*YOUR INSTRUCTIONS*: Which lines in the records below hold the word "verb"? Copy each of them.

*DATA PROVIDED*:

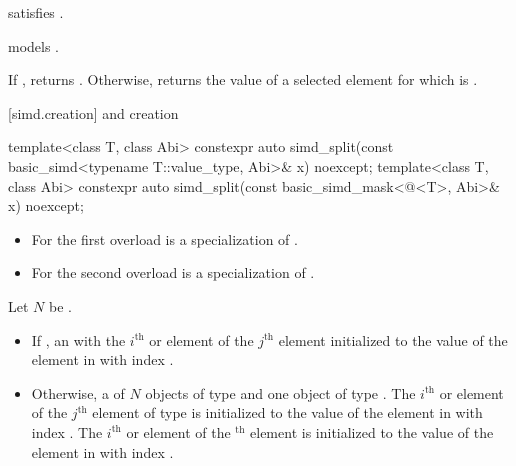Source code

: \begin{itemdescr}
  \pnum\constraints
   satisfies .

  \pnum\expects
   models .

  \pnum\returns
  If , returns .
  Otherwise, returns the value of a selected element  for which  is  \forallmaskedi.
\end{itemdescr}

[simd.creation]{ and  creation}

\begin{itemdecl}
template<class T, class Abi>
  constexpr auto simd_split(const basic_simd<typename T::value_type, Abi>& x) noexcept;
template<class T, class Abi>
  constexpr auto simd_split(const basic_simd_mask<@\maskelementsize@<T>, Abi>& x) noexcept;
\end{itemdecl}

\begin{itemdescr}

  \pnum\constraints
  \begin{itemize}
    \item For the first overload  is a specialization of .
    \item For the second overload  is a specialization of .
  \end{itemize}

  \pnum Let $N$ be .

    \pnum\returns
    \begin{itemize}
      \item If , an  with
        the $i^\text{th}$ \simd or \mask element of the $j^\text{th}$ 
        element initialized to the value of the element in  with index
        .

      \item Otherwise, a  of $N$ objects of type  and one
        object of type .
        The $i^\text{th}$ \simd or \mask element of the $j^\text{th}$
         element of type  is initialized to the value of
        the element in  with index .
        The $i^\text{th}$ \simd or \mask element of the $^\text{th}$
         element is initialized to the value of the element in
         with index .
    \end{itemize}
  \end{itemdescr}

==

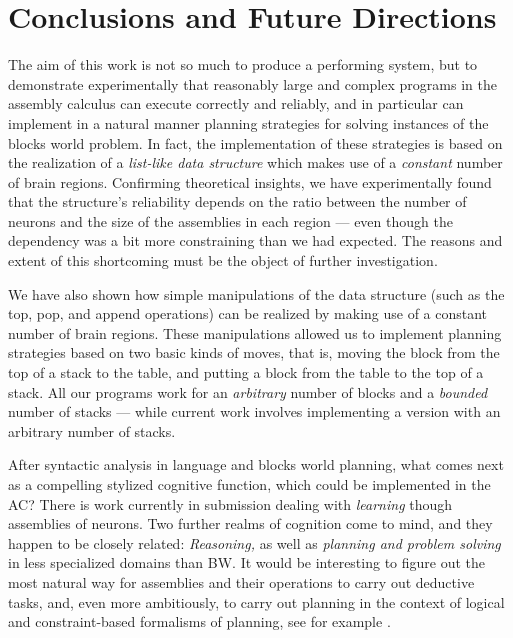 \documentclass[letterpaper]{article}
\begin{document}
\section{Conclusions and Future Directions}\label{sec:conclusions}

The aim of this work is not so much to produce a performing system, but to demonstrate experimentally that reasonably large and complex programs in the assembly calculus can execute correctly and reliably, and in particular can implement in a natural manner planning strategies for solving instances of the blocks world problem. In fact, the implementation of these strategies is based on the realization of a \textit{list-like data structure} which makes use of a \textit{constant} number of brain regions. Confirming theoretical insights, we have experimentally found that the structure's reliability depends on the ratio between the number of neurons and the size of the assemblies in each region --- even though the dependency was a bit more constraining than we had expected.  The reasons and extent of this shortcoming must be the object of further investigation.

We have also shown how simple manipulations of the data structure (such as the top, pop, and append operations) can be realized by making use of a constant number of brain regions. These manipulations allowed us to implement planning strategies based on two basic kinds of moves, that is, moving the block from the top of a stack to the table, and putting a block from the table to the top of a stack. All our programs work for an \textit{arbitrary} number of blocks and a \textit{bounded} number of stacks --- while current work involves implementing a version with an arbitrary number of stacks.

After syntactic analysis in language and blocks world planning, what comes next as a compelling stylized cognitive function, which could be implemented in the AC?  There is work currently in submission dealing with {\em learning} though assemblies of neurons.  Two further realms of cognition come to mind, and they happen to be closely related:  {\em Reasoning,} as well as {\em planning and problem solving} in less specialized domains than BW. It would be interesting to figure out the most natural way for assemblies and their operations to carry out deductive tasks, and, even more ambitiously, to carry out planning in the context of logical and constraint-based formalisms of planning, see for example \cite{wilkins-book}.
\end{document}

---

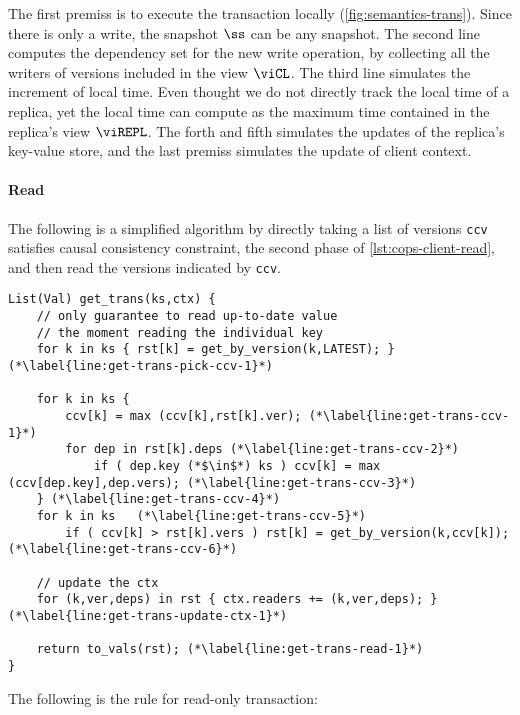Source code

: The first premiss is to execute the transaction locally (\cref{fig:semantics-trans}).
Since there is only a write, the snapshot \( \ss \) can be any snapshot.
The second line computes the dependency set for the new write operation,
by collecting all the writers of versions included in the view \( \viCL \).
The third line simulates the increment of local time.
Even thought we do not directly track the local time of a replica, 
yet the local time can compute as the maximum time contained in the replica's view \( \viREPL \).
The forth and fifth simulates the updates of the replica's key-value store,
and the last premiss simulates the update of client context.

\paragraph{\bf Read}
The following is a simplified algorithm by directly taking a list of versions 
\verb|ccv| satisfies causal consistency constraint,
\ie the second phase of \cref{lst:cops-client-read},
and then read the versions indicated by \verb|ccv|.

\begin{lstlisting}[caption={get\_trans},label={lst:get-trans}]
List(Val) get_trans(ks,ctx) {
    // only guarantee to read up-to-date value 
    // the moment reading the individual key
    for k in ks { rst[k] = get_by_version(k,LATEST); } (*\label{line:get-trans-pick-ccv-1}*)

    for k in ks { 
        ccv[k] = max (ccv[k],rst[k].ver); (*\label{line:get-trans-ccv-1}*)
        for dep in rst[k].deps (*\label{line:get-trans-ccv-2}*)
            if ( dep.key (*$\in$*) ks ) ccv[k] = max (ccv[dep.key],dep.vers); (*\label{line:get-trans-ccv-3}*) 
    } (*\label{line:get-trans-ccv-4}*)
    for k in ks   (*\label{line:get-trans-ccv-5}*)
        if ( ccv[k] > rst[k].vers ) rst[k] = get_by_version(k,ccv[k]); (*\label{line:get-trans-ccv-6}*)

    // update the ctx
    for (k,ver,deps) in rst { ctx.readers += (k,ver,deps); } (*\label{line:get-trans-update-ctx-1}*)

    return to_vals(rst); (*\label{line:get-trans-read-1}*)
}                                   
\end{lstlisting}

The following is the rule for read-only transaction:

*RESULT OF THE EXERCISE*:
\verb|ccv| satisfies causal consistency constraint,
and then read the versions indicated by \verb|ccv|.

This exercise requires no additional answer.